(Plain-text document sources)
==*==
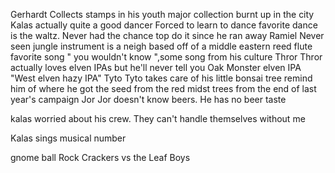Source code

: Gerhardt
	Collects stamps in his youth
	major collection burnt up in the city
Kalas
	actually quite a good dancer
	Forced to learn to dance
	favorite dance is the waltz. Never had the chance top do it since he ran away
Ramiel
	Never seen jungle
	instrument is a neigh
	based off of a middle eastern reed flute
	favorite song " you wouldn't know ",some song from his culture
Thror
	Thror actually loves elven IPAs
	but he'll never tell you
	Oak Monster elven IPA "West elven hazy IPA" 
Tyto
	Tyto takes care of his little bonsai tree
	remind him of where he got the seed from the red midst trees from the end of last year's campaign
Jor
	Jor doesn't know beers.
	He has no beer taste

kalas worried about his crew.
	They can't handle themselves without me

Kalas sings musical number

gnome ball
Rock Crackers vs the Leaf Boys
==*==
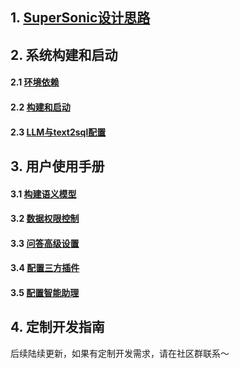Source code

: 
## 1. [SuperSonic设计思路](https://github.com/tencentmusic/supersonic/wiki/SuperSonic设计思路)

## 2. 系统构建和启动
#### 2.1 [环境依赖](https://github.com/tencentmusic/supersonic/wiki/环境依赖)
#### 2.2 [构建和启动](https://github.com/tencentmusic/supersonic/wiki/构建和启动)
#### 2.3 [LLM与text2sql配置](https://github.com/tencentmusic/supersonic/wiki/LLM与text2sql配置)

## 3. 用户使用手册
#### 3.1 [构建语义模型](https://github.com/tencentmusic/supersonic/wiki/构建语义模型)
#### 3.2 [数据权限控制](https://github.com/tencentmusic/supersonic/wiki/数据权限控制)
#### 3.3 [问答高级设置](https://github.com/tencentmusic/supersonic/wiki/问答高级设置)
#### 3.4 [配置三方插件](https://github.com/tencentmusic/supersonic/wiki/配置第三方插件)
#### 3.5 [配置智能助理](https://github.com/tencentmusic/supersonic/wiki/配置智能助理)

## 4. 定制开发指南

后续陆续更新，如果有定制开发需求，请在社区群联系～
==*==
• **AIM OF THE TASK**
Please copy every line from the entries that includes the word "Tyto".

• **SOLUTION**
Tyto
	Tyto takes care of his little bonsai tree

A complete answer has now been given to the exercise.